Re: [DISCUSS] Considering trying out uv for our CI workflows

Posted by Jarek Potiuk <ja...@potiuk.com>.
My opinion:

I think there is a place for a number of such tools. For a long time the
packaging team and `pip` team have been working not only on `pip`
implementation but also (and most importantly) to make sure that what `pip`
does is to be the beacon of standardisation of packaging APIs and PEPs. It
will never IMHO have a lot of the fancy features that other tools might
provide (like the ones I mentioned). It will always be there to provide the
robust and solid CLI to run all packaging things, but there are plenty of
opportunities to provide improved or modified, or more (or less)
opinionated ways of doing things that are addressing some cases that `pip`
team simply will not be able or willing to handle, preferring "pure"
standard approach vs. implement all the optional things.
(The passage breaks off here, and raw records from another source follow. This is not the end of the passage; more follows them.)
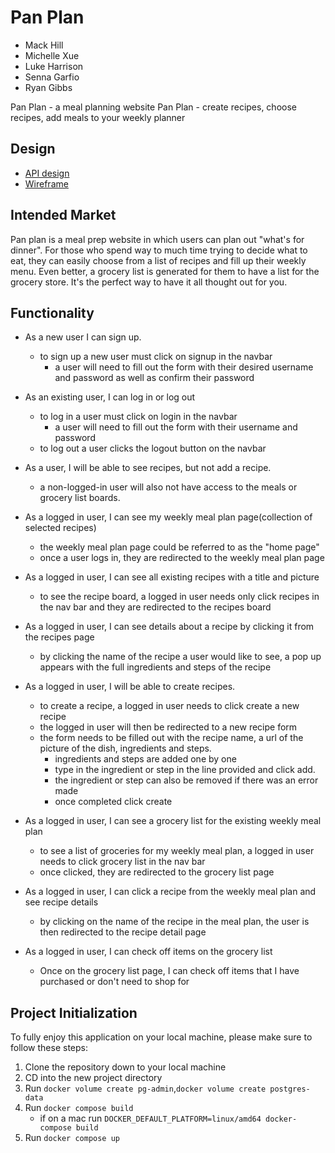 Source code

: # Pan Plan

* Mack Hill
* Michelle Xue
* Luke Harrison
* Senna Garfio
* Ryan Gibbs


Pan Plan - a meal planning website
Pan Plan - create recipes, choose recipes, add meals to your weekly planner

## Design

* [API design](https://gitlab.com/charcuterie-board/module3-project-gamma/-/blob/main/docs/API-Design.md)
* [Wireframe](https://gitlab.com/charcuterie-board/module3-project-gamma/-/blob/main/docs//wireframe.md)

## Intended Market

Pan plan is a meal prep website in which users can plan out "what's for dinner". For those who spend way to much time trying to decide what to eat, they can easily choose from a list of recipes and fill up their weekly menu. Even better, a grocery list is generated for them to have a list for the grocery store. It's the perfect way to have it all thought out for you.

## Functionality

* As a new user I can sign up.
  - to sign up a new user must click on signup in the navbar
    - a user will need to fill out the form with their desired username and password as well as confirm their password

* As an existing user, I can log in or log out
  - to log in a user must click on login in the navbar
    - a user will need to fill out the form with their username and password
  - to log out a user clicks the logout button on the navbar

* As a user, I will be able to see recipes, but not add a recipe.
    - a non-logged-in user will also not have access to the meals or grocery list boards.

* As a logged in user, I can see my weekly meal plan page(collection of selected recipes)
    - the weekly meal plan page could be referred to as the "home page"
    - once a user logs in, they are redirected to the weekly meal plan page

* As a logged in user, I can see all existing recipes with a title and picture
    - to see the recipe board, a logged in user needs only click recipes in the nav bar and they are redirected to the recipes board

* As a logged in user, I can see details about a recipe by clicking it from the recipes page
    - by clicking the name of the recipe a user would like to see, a pop up appears with the full ingredients and steps of the recipe


* As a logged in user, I will be able to create recipes.
    - to create a recipe, a logged in user needs to click create a new recipe
    - the logged in user will then be redirected to a new recipe form
    - the form needs to be filled out with the recipe name, a url of the picture of the dish, ingredients and steps.
        - ingredients and steps are added one by one
        - type in the ingredient or step in the line provided and click add.
        - the ingredient or step can also be removed if there was an error made
        - once completed click create

* As a logged in user, I can see a grocery list for the existing weekly meal plan
    - to see a list of groceries for my weekly meal plan, a logged in user needs to click grocery list in the nav bar
    - once clicked, they are redirected to the grocery list page

* As a logged in user, I can click a recipe from the weekly meal plan and see recipe details
    - by clicking on the name of the recipe in the meal plan, the user is then redirected to the recipe detail page

* As a logged in user, I can check off items on the grocery list
    - Once on the grocery list page, I can check off items that I have purchased or don't need to shop for

## Project Initialization

To fully enjoy this application on your local machine, please make sure to follow these steps:

1. Clone the repository down to your local machine
2. CD into the new project directory
3. Run `docker volume create pg-admin`,`docker volume create postgres-data`
4. Run `docker compose build`
    - if on a mac run `DOCKER_DEFAULT_PLATFORM=linux/amd64 docker-compose build`
5. Run `docker compose up`
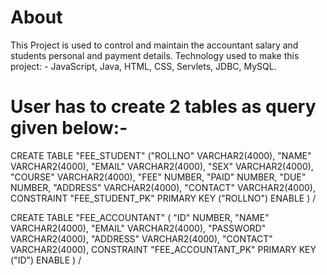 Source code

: # About

This Project is used to control and maintain the accountant salary and students personal and payment details. Technology used to make this project: - JavaScript, Java, HTML, CSS, Servlets, JDBC, MySQL.

#  User has to create 2 tables as query given below:-

CREATE TABLE "FEE_STUDENT" ("ROLLNO" VARCHAR2(4000), "NAME" VARCHAR2(4000), "EMAIL" VARCHAR2(4000), "SEX" VARCHAR2(4000), "COURSE" VARCHAR2(4000), "FEE" NUMBER, "PAID" NUMBER, "DUE" NUMBER, "ADDRESS" VARCHAR2(4000), "CONTACT" VARCHAR2(4000), CONSTRAINT "FEE_STUDENT_PK" PRIMARY KEY ("ROLLNO") ENABLE ) /

CREATE TABLE "FEE_ACCOUNTANT" ( "ID" NUMBER, "NAME" VARCHAR2(4000), "EMAIL" VARCHAR2(4000), "PASSWORD" VARCHAR2(4000), "ADDRESS" VARCHAR2(4000), "CONTACT" VARCHAR2(4000), CONSTRAINT "FEE_ACCOUNTANT_PK" PRIMARY KEY ("ID") ENABLE ) /
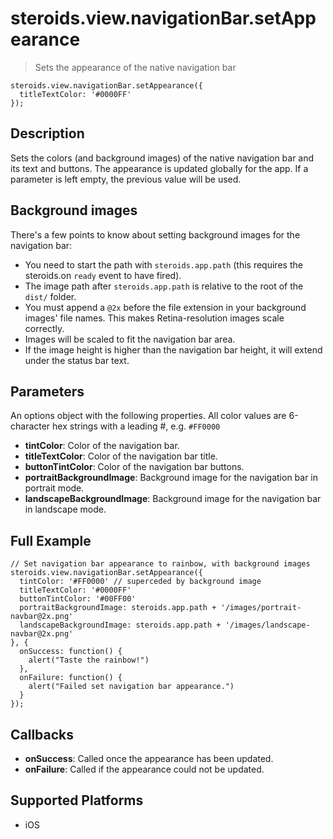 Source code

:steroids.view.navigationBar.setAppearance
=========================================

  > Sets the appearance of the native navigation bar

    steroids.view.navigationBar.setAppearance({
      titleTextColor: '#0000FF'
    });


Description
-----------

Sets the colors (and background images) of the native navigation bar and its text and buttons. The appearance is updated globally for the app. If a parameter is left empty, the previous value will be used.

Background images
-----------------

There's a few points to know about setting background images for the navigation bar:

- You need to start the path with `steroids.app.path` (this requires the steroids.on `ready` event to have fired).
- The image path after `steroids.app.path` is relative to the root of the `dist/` folder.
- You must append a `@2x` before the file extension in your background images' file names. This makes Retina-resolution images scale correctly.
- Images will be scaled to fit the navigation bar area.
- If the image height is higher than the navigation bar height, it will extend under the status bar text.

Parameters
----------

An options object with the following properties. All color values are 6-character hex strings with a leading #, e.g. `#FF0000`

- __tintColor__: Color of the navigation bar.
- __titleTextColor__: Color of the navigation bar title.
- __buttonTintColor__: Color of the navigation bar buttons.
- __portraitBackgroundImage__: Background image for the navigation bar in portrait mode.
- __landscapeBackgroundImage__: Background image for the navigation bar in landscape mode.

Full Example
-------------

    // Set navigation bar appearance to rainbow, with background images
    steroids.view.navigationBar.setAppearance({
      tintColor: '#FF0000' // superceded by background image
      titleTextColor: '#0000FF'
      buttonTintColor: '#00FF00'
      portraitBackgroundImage: steroids.app.path + '/images/portrait-navbar@2x.png'
      landscapeBackgroundImage: steroids.app.path + '/images/landscape-navbar@2x.png'
    }, {
      onSuccess: function() {
        alert("Taste the rainbow!")
      },
      onFailure: function() {
        alert("Failed set navigation bar appearance.")
      }
    });



Callbacks
---------

- __onSuccess__: Called once the appearance has been updated.
- __onFailure__: Called if the appearance could not be updated.


Supported Platforms
-------------------

- iOS

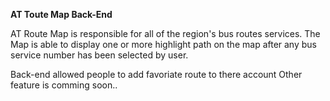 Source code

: **AT Toute Map Back-End**

AT Route Map is responsible for all of the region's bus routes services. The Map is
able to display one or more highlight path on the map after any bus service number has
been selected by user.

Back-end allowed people to add favoriate route to there account
Other feature is comming soon..
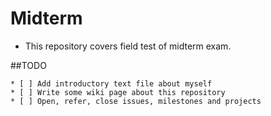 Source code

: Midterm
======
 * This repository covers field test of midterm exam.

##TODO

	* [ ] Add introductory text file about myself
	* [ ] Write some wiki page about this repository
	* [ ] Open, refer, close issues, milestones and projects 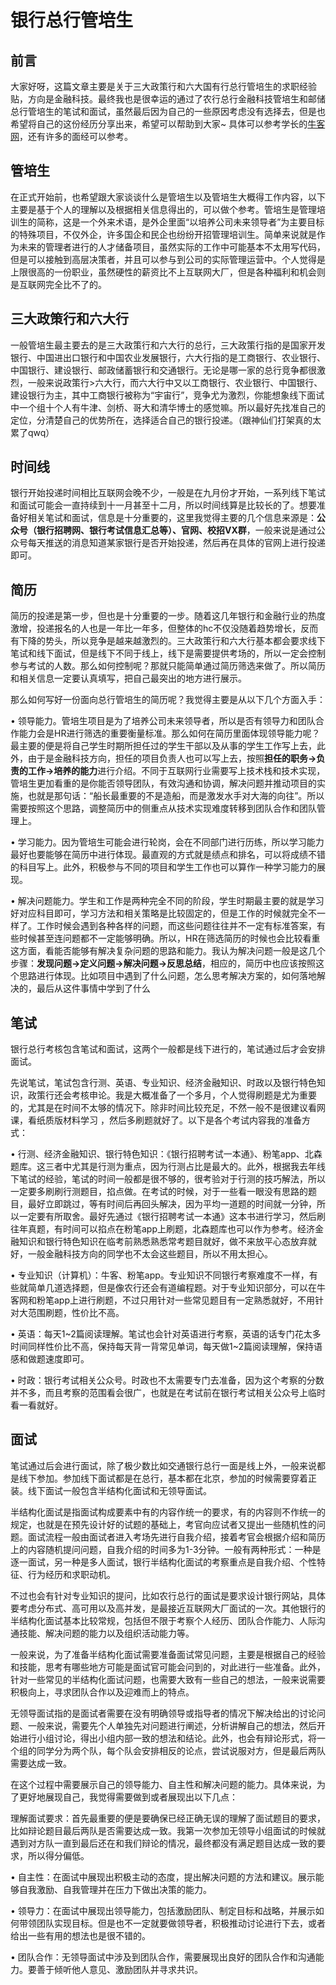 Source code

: # 银行总行管培生

## 前言

大家好呀，这篇文章主要是关于三大政策行和六大国有行总行管培生的求职经验贴，方向是金融科技。最终我也是很幸运的通过了农行总行金融科技管培生和邮储总行管培生的笔试和面试，虽然最后因为自己的一些原因考虑没有选择去，但是也希望将自己的这份经历分享出来，希望可以帮助到大家~
具体可以参考学长的[牛客网](https://www.nowcoder.com/discuss/578953210505732096?sourceSSR=users)，还有许多的面经可以参考。

## 管培生

在正式开始前，也希望跟大家谈谈什么是管培生以及管培生大概得工作内容，以下主要是基于个人的理解以及根据相关信息得出的，可以做个参考。管培生是管理培训生的简称，这是一个外来术语，是外企里面“以培养公司未来领导者”为主要目标的特殊项目，不仅外企，许多国企和民企也纷纷开招管理培训生。简单来说就是作为未来的管理者进行的人才储备项目，虽然实际的工作中可能基本不太用写代码，但是可以接触到高层决策者，并且可以参与到公司的实际管理运营中。个人觉得是上限很高的一份职业，虽然硬性的薪资比不上互联网大厂，但是各种福利和机会则是互联网完全比不了的。

## 三大政策行和六大行

一般管培生最主要去的是三大政策行和六大行的总行，三大政策行指的是国家开发银行、中国进出口银行和中国农业发展银行，六大行指的是工商银行、农业银行、中国银行、建设银行、邮政储蓄银行和交通银行。无论是哪一家的总行竞争都很激烈，一般来说政策行>六大行，而六大行中又以工商银行、农业银行、中国银行、建设银行为主，其中工商银行被称为“宇宙行”，竞争尤为激烈，你能想象线下面试中一个组十个人有牛津、剑桥、哥大和清华博士的感觉嘛。所以最好先找准自己的定位，分清楚自己的优势所在，选择适合自己的银行投递。（跟神仙们打架真的太累了qwq）

## 时间线

银行开始投递时间相比互联网会晚不少，一般是在九月份才开始，一系列线下笔试和面试可能会一直持续到十一月甚至十二月，所以时间线算是比较长的了。想要准备好相关笔试和面试，信息是十分重要的，这里我觉得主要的几个信息来源是：**公众号（银行招聘网、银行考试信息汇总等）、官网、校招VX群**，一般来说是通过公众号每天推送的消息知道某家银行是否开始投递，然后再在具体的官网上进行投递即可。

## 简历

简历的投递是第一步，但也是十分重要的一步。随着这几年银行和金融行业的热度激增，投递报名的人也是一年比一年多，但整体的hc不仅没随着趋势增长，反而有下降的势头，所以竞争是越来越激烈的。三大政策行和六大行基本都会要求线下笔试和线下面试，但是线下不同于线上，线下是需要提供考场的，所以一定会控制参与考试的人数。那么如何控制呢？那就只能简单通过简历筛选来做了。所以简历和相关信息一定要认真填写，把自己最突出的地方进行展示。

那么如何写好一份面向总行管培生的简历呢？我觉得主要是从以下几个方面入手：

• 领导能力。管培生项目是为了培养公司未来领导者，所以是否有领导力和团队合作能力会是HR进行筛选的重要衡量标准。那么如何在简历里面体现领导能力呢？最主要的便是将自己学生时期所担任过的学生干部以及从事的学生工作写上去，此外，由于是金融科技方向，担任的项目负责人也可以写上去，按照**担任的职务->负责的工作->培养的能力**进行介绍。不同于互联网行业需要写上技术栈和技术实现，管培生更加看重的是你能否领导团队，有效沟通和协调，解决问题并推动项目的实施，也就是那句话：“船长最重要的不是造船，而是激发水手对大海的向往”。所以需要按照这个思路，调整简历中的侧重点从技术实现难度转移到团队合作和团队管理上。

• 学习能力。因为管培生可能会进行轮岗，会在不同部门进行历练，所以学习能力最好也要能够在简历中进行体现。最直观的方式就是绩点和排名，可以将成绩不错的科目写上。此外，积极参与不同的项目和学生工作也可以算作一种学习能力的展现。

• 解决问题能力。学生和工作是两种完全不同的阶段，学生时期最主要的就是学习好对应科目即可，学习方法和相关策略是比较固定的，但是工作的时候就完全不一样了。工作时候会遇到各种各样的问题，而这些问题往往并不一定有标准答案，有些时候甚至连问题都不一定能够明确。所以，HR在筛选简历的时候也会比较看重这方面，看能否能够有解决复杂问题的思路和能力。我认为解决问题一般是这几个步骤：**发现问题->定义问题->解决问题->反思总结**，相应的，简历中也应该按照这个思路进行体现。比如项目中遇到了什么问题，怎么思考解决方案的，如何落地解决的，最后从这件事情中学到了什么

## 笔试

银行总行考核包含笔试和面试，这两个一般都是线下进行的，笔试通过后才会安排面试。

先说笔试，笔试包含行测、英语、专业知识、经济金融知识、时政以及银行特色知识，政策行还会考核申论。我是大概准备了一个多月，个人觉得刷题是尤为重要的，尤其是在时间不太够的情况下。除非时间比较充足，不然一般不是很建议看网课，看纸质版材料学习 ，然后多刷题就好了。以下是各个考试内容我的准备方式：

• 行测、经济金融知识、银行特色知识：《银行招聘考试一本通》、粉笔app、北森题库。这三者中尤其是行测为重点，因为行测占比是最大的。此外，根据我去年线下笔试的经验，笔试的时间一般都是很不够的，很考验对于行测的技巧解法，所以一定要多刷刷行测题目，掐点做。在考试的时候，对于一些看一眼没有思路的题目，最好立即跳过，等有时间后再回头解决，因为平均一道题的时间就一分钟，所以一定要有所取舍。最好先通过《银行招聘考试一本通》这本书进行学习，然后刷往年真题，有时间可以掐点在粉笔app上刷题，北森题库也可以作为参考。经济金融知识和银行特色知识在临考前熟悉熟悉常考题目就好，做不来放平心态放弃就好，一般金融科技方向的同学也不太会这些题目，所以不用太担心。

• 专业知识（计算机）：牛客、粉笔app。专业知识不同银行考察难度不一样，有些就简单几道选择题，但是像农行还会有道编程题。对于专业知识部分，可以在牛客网和粉笔app上进行刷题，不过只用针对一些常见题目有一定熟悉就好，不用针对大范围刷题，性价比不高。

• 英语：每天1~2篇阅读理解。笔试也会针对英语进行考察，英语的话专门花太多时间同样性价比不高，保持每天背一背常见单词，每天做1~2篇阅读理解，保持语感和做题速度即可。

• 时政：银行考试相关公众号。时政也不太需要专门去准备，因为这个考察的分数并不多，而且考察的范围看会很广，也就是在考试前在银行考试相关公众号上临时看一看就好。

## 面试

笔试通过后会进行面试，除了极少数比如交通银行总行一面是线上外，一般来说都是线下参加。参加线下面试都是在总行，基本都在北京，参加的时候需要穿着正装。线下面试一般包含半结构化面试和无领导面试。

半结构化面试是指面试构成要素中有的内容作统一的要求，有的内容则不作统一的规定，也就是在预先设计好的试题的基础上，考官向应试者又提出一些随机性的问题。面试流程一般由面试者进入考场先进行自我介绍，接着考官会根据介绍和简历上的内容随机提问问题，自我介绍的时间多为1-3分钟。一般有两种形式：一种是逐一面试，另一种是多人面试，银行半结构化面试的考察重点是自我介绍、个性特征、行为经历和求职动机。

不过也会有针对专业知识的提问，比如农行总行的面试是要求设计银行网站，具体要考虑分布式、高可用以及高并发，是最接近互联网大厂面试的一次。其他银行的半结构化面试基本比较常规，包括但不限于考察个人经历、团队合作能力、人际沟通技能、解决问题的能力以及组织活动能力等。

一般来说，为了准备半结构化面试需要准备面试常见问题，主要是根据自己的经验和技能，思考有哪些地方可能是面试官可能会问到的，对此进行一些准备。此外，针对一些常见的半结构化面试问题，也需要大致有一些自己的想法，一般来说需要积极向上，寻求团队合作以及迎难而上的特点。

无领导面试指的是面试者需要在没有明确领导或指导者的情况下解决给出的讨论问题、一般来说，需要先个人单独先对问题进行阐述，分析讲解自己的想法，然后开始进行小组讨论，得出小组内部一致的想法和结论。此外，也会有辩论形式，将一个组的同学分为两个队，每个队会安排相反的论点，尝试说服对方，但是最后两队需要达成一致。

在这个过程中需要展示自己的领导能力、自主性和解决问题的能力。具体来说，为了更好地展现自己，我觉得需要做到或者展现出以下几点：

理解面试要求：首先最重要的便是要确保已经正确无误的理解了面试题目的要求，比如辩论题目最后两队是否需要达成一致。我第一次参加无领导小组面试的时候就遇到对方队一直到最后还在和我们辩论的情况，最终都没有满足题目达成一致的要求，所以得分偏低。

• 自主性：在面试中展现出积极主动的态度，提出解决问题的方法和建议。展示能够自我激励、自我管理并在压力下做出决策的能力。

• 领导力：在面试中展现出领导能力，包括激励团队、制定目标和战略，并展示如何带领团队实现目标。但是也不一定就要做领导者，积极推动讨论进行下去，或者给出一些有用的想法也是很不错的。

• 团队合作：无领导面试中涉及到团队合作，需要展现出良好的团队合作和沟通能力。要善于倾听他人意见、激励团队并寻求共识。
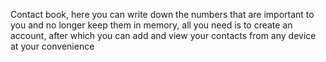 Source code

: Contact book, here you can write down the numbers that are important to you and no longer keep them in memory, all you need is to create an account, after which you can add and view your contacts from any device at your convenience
For example the
way how pre-releases are handled can be improved to be more selective. The
PEP describing it gives the tools an option to add more fancy behaviours
(some of which we could find useful in our CI tooling). Should `pip`
implement those - I don't think so. It would distract maintainers from
other more important things. It is quite ok to use other tooling in places
like our CI, where they do some parts of the installation better.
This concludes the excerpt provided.